- _Instructions to follow_
Reproduce all lines of the listing below in which the word "prerequisites" occurs.

- _Extracted material_
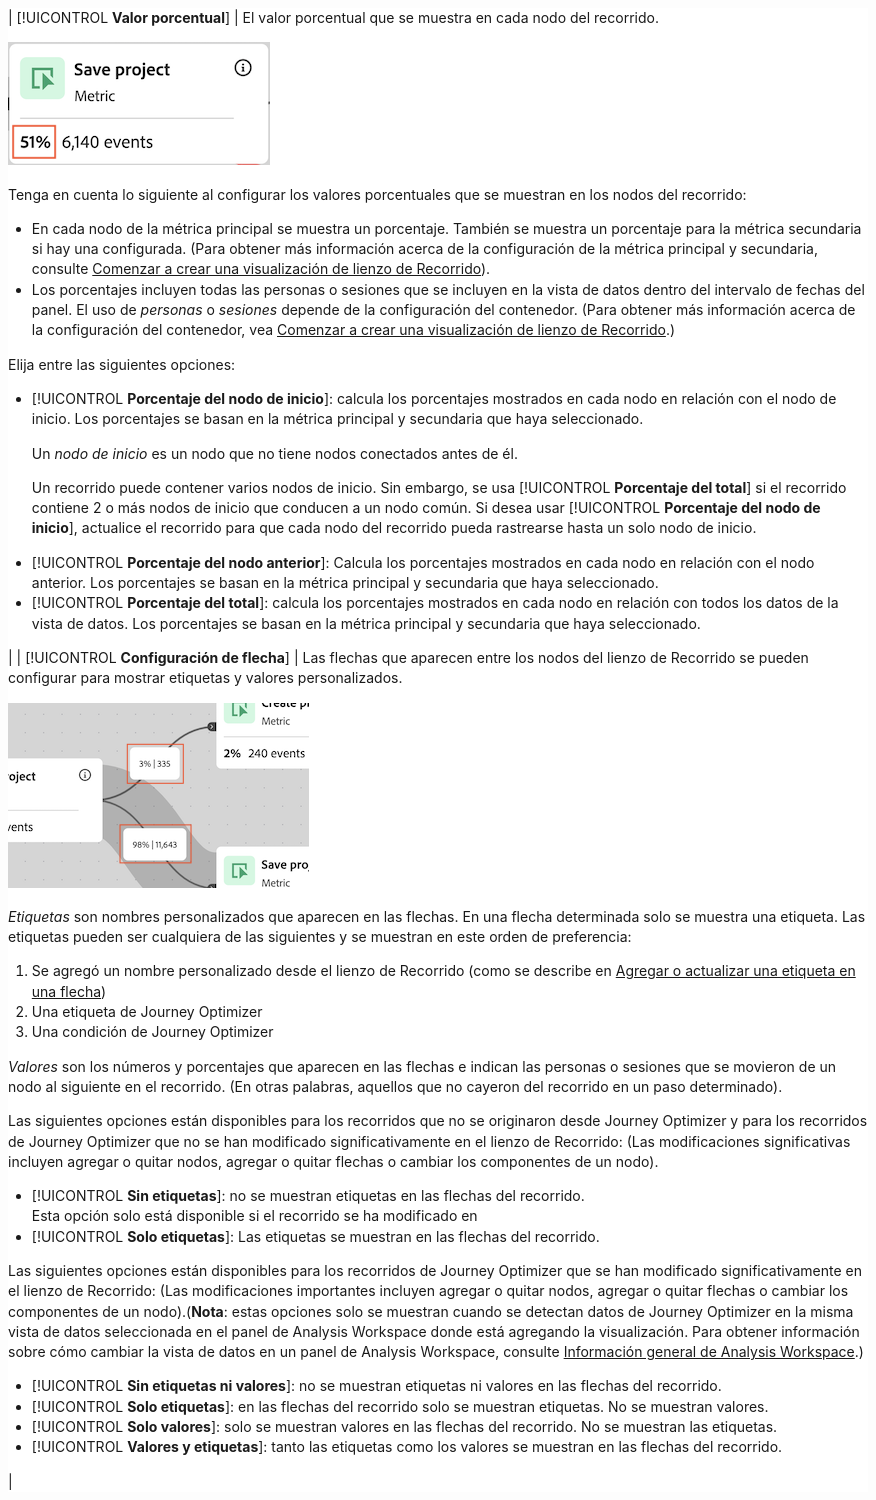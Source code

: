   | [!UICONTROL **Valor porcentual**] | El valor porcentual que se muestra en cada nodo del recorrido.<p>![valor porcentual](assets/journey-canvas-percentage.png)</p> <p>Tenga en cuenta lo siguiente al configurar los valores porcentuales que se muestran en los nodos del recorrido:</p><ul><li>En cada nodo de la métrica principal se muestra un porcentaje. También se muestra un porcentaje para la métrica secundaria si hay una configurada. (Para obtener más información acerca de la configuración de la métrica principal y secundaria, consulte [Comenzar a crear una visualización de lienzo de Recorrido](#begin-building-a-journey-canvas-visualization)).</li><li>Los porcentajes incluyen todas las personas o sesiones que se incluyen en la vista de datos dentro del intervalo de fechas del panel. El uso de _personas_ o _sesiones_ depende de la configuración del contenedor. (Para obtener más información acerca de la configuración del contenedor, vea [Comenzar a crear una visualización de lienzo de Recorrido](#begin-building-a-journey-canvas-visualization).)</li></ul> <p>Elija entre las siguientes opciones:</p> <ul><li>[!UICONTROL **Porcentaje del nodo de inicio**]: calcula los porcentajes mostrados en cada nodo en relación con el nodo de inicio. Los porcentajes se basan en la métrica principal y secundaria que haya seleccionado. <p>Un _nodo de inicio_ es un nodo que no tiene nodos conectados antes de él.</p><p>Un recorrido puede contener varios nodos de inicio. Sin embargo, se usa [!UICONTROL **Porcentaje del total**] si el recorrido contiene 2 o más nodos de inicio que conducen a un nodo común. Si desea usar [!UICONTROL **Porcentaje del nodo de inicio**], actualice el recorrido para que cada nodo del recorrido pueda rastrearse hasta un solo nodo de inicio.</p></li><li>[!UICONTROL **Porcentaje del nodo anterior**]: Calcula los porcentajes mostrados en cada nodo en relación con el nodo anterior. Los porcentajes se basan en la métrica principal y secundaria que haya seleccionado.</li><li>[!UICONTROL **Porcentaje del total**]: calcula los porcentajes mostrados en cada nodo en relación con todos los datos de la vista de datos. Los porcentajes se basan en la métrica principal y secundaria que haya seleccionado.</li></ul> |
   | [!UICONTROL **Configuración de flecha**] | Las flechas que aparecen entre los nodos del lienzo de Recorrido se pueden configurar para mostrar etiquetas y valores personalizados. <p>![configuración de flecha](assets/journey-canvas-arrow-settings.png)</p><p>_Etiquetas_ son nombres personalizados que aparecen en las flechas. En una flecha determinada solo se muestra una etiqueta. Las etiquetas pueden ser cualquiera de las siguientes y se muestran en este orden de preferencia:</p><ol><li>Se agregó un nombre personalizado desde el lienzo de Recorrido (como se describe en [Agregar o actualizar una etiqueta en una flecha](#add-or-update-a-label-on-an-arrow))</li><li>Una etiqueta de Journey Optimizer</li><li>Una condición de Journey Optimizer</li></ol><p>_Valores_ son los números y porcentajes que aparecen en las flechas e indican las personas o sesiones que se movieron de un nodo al siguiente en el recorrido. (En otras palabras, aquellos que no cayeron del recorrido en un paso determinado). </p><p>Las siguientes opciones están disponibles para los recorridos que no se originaron desde Journey Optimizer y para los recorridos de Journey Optimizer que no se han modificado significativamente en el lienzo de Recorrido: (Las modificaciones significativas incluyen agregar o quitar nodos, agregar o quitar flechas o cambiar los componentes de un nodo).</p><ul><li>[!UICONTROL **Sin etiquetas**]: no se muestran etiquetas en las flechas del recorrido. </br> Esta opción solo está disponible si el recorrido se ha modificado en </li><li>[!UICONTROL **Solo etiquetas**]: Las etiquetas se muestran en las flechas del recorrido.</li></ul><p>Las siguientes opciones están disponibles para los recorridos de Journey Optimizer que se han modificado significativamente en el lienzo de Recorrido: (Las modificaciones importantes incluyen agregar o quitar nodos, agregar o quitar flechas o cambiar los componentes de un nodo).(**Nota**: estas opciones solo se muestran cuando se detectan datos de Journey Optimizer en la misma vista de datos seleccionada en el panel de Analysis Workspace donde está agregando la visualización. Para obtener información sobre cómo cambiar la vista de datos en un panel de Analysis Workspace, consulte [Información general de Analysis Workspace](/help/analysis-workspace/home.md).)</p><ul><li>[!UICONTROL **Sin etiquetas ni valores**]: no se muestran etiquetas ni valores en las flechas del recorrido.</li><li>[!UICONTROL **Solo etiquetas**]: en las flechas del recorrido solo se muestran etiquetas. No se muestran valores.</li><li>[!UICONTROL **Solo valores**]: solo se muestran valores en las flechas del recorrido. No se muestran las etiquetas.</li><li>[!UICONTROL **Valores y etiquetas**]: tanto las etiquetas como los valores se muestran en las flechas del recorrido.</li></ul> |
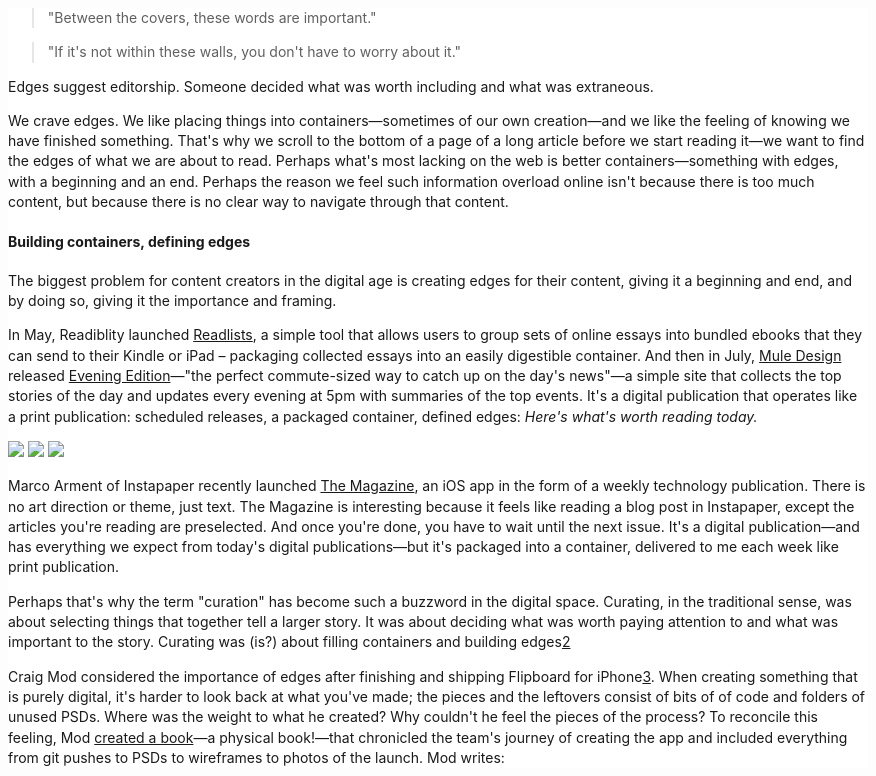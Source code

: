 <blockquote><P>"Between the covers, these words are important."</P></blockquote>

<blockquote><p>"If it's not within these walls, you don't have to worry about it."</P></blockquote>

<P>Edges suggest editorship. Someone decided what was worth including and what was extraneous. </P>

<P>We crave edges. We like placing things into containers&mdash;sometimes of our own creation&mdash;and we like the feeling of knowing we have finished something. That's why we scroll to the bottom of a page of a long article before we start reading it&mdash;we want to find the edges of what we are about to read. Perhaps what's most lacking on the web is better containers&mdash;something with edges, with a beginning and an end. Perhaps the reason we feel such information overload online isn't because there is too much content, but because there is no clear way to navigate through that content.</P>

<h4>Building containers, defining edges</h4>
<P>The biggest problem for content creators in the digital age is creating edges for their content, giving it a beginning and end, and by doing so, giving it the importance and framing. </P>

<P>In May, Readiblity launched <a href="http://readlists.com">Readlists</A>, a simple tool that allows users to group sets of online essays into bundled ebooks that they can send to their Kindle or iPad – packaging collected essays into an easily digestible container. And then in July, <a href="http://weblog.muledesign.com/2012/07/evening_edition.php">Mule Design</A> released <a href="http://evening-edition.com">Evening Edition</A>&mdash;"the perfect commute-sized way to catch up on the day's news"&mdash;a simple site that collects the top stories of the day and updates every evening at 5pm with summaries of the top events. It's a digital publication that operates like a print publication: scheduled releases, a packaged container, defined edges: <i>Here's what's worth reading today.</i></P>

<p>
<img src="/images/projects/containers_iphone_readlists.jpg" width="30%">
<img src="/images/projects/containers_iphone_ee.jpg" width="30%">
<img src="/images/projects/containers_iphone_magazine.jpg" width="30%">
</p>

<P>Marco Arment of Instapaper recently launched <a href="http://www.marco.org/2012/10/11/the-magazine">The Magazine</A>, an iOS app in the form of a weekly technology publication. There is no art direction or theme, just text. The Magazine is interesting because it feels like reading a blog post in Instapaper, except the articles you're reading are preselected. And once you're done, you have to wait until the next issue. It's a digital publication&mdash;and has everything we expect from today's digital publications&mdash;but it's packaged into a container, delivered to me each week like print publication.</P>

<P>Perhaps that's why the term "curation" has become such a buzzword in the digital space. Curating, in the traditional sense, was about selecting things that together tell a larger story. It was about deciding what was worth paying attention to and what was important to the story. Curating was (is?) about filling containers and building edges<a id="footnote-2-ref" class="footnote" href="#footnote-2">2</a> </P>

<P>Craig Mod considered the importance of edges after finishing and shipping Flipboard for iPhone<a id="footnote-3-ref" class="footnote" href="#footnote-3">3</a>. When creating something that is purely digital, it's harder to look back at what you've made; the pieces and the leftovers consist of bits of of code and folders of unused PSDs. Where was the weight to what he created? Why couldn't he feel the pieces of the process? To reconcile this feeling, Mod <a href="http://craigmod.com/journal/digital_physical/">created a book</A>&mdash;a physical book!&mdash;that chronicled the team's journey of creating the app and included everything from git pushes to PSDs to wireframes to photos of the launch. Mod writes:</P>
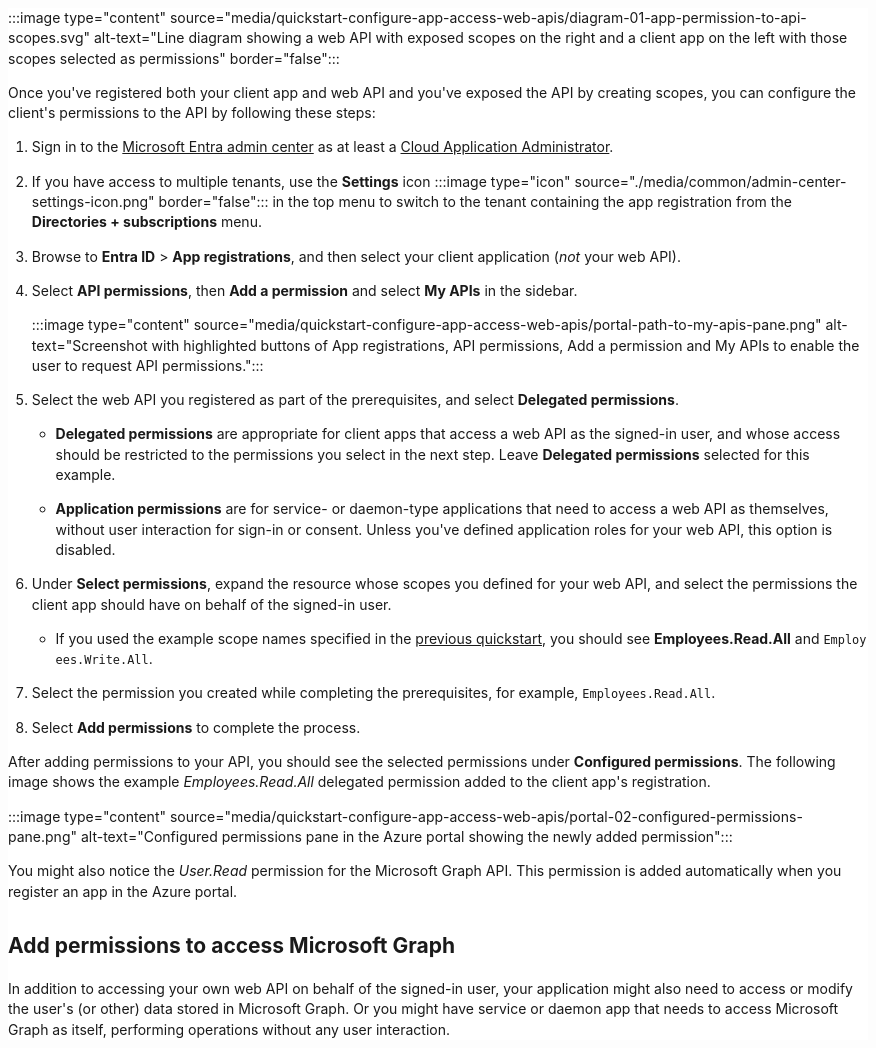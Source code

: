 :::image type="content" source="media/quickstart-configure-app-access-web-apis/diagram-01-app-permission-to-api-scopes.svg" alt-text="Line diagram showing a web API with exposed scopes on the right and a client app on the left with those scopes selected as permissions" border="false":::

Once you've registered both your client app and web API and you've exposed the API by creating scopes, you can configure the client's permissions to the API by following these steps:

1. Sign in to the [Microsoft Entra admin center](https://entra.microsoft.com) as at least a [Cloud Application Administrator](~/identity/role-based-access-control/permissions-reference.md#cloud-application-administrator). 
1. If you have access to multiple tenants, use the **Settings** icon :::image type="icon" source="./media/common/admin-center-settings-icon.png" border="false"::: in the top menu to switch to the tenant containing the app registration from the **Directories + subscriptions** menu.
1. Browse to **Entra ID** > **App registrations**, and then select your client application (*not* your web API).
1. Select **API permissions**, then **Add a permission** and select **My APIs** in the sidebar.


   :::image type="content" source="media/quickstart-configure-app-access-web-apis/portal-path-to-my-apis-pane.png" alt-text="Screenshot with highlighted buttons of App registrations, API permissions, Add a permission and My APIs to enable the user to request API permissions.":::

1. Select the web API you registered as part of the prerequisites, and select **Delegated permissions**.

    - **Delegated permissions** are appropriate for client apps that access a web API as the signed-in user, and whose access should be restricted to the permissions you select in the next step. Leave **Delegated permissions** selected for this example.

    - **Application permissions** are for service- or daemon-type applications that need to access a web API as themselves, without user interaction for sign-in or consent. Unless you've defined application roles for your web API, this option is disabled.

1. Under **Select permissions**, expand the resource whose scopes you defined for your web API, and select the permissions the client app should have on behalf of the signed-in user.
    - If you used the example scope names specified in the [previous quickstart](./quickstart-configure-app-access-web-apis.md), you should see **Employees.Read.All** and `Employees.Write.All`.
    
1. Select the permission you created while completing the prerequisites, for example, `Employees.Read.All`.
1. Select **Add permissions** to complete the process.

After adding permissions to your API, you should see the selected permissions under **Configured permissions**. The following image shows the example *Employees.Read.All* delegated permission added to the client app's registration.

:::image type="content" source="media/quickstart-configure-app-access-web-apis/portal-02-configured-permissions-pane.png" alt-text="Configured permissions pane in the Azure portal showing the newly added permission":::

You might also notice the *User.Read* permission for the Microsoft Graph API. This permission is added automatically when you register an app in the Azure portal.

## Add permissions to access Microsoft Graph

In addition to accessing your own web API on behalf of the signed-in user, your application might also need to access or modify the user's (or other) data stored in Microsoft Graph. Or you might have service or daemon app that needs to access Microsoft Graph as itself, performing operations without any user interaction.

- _Written solution_
1. Select the web API you registered as part of the prerequisites, and select **Delegated permissions**.
1. Select the permission you created while completing the prerequisites, for example, `Employees.Read.All`.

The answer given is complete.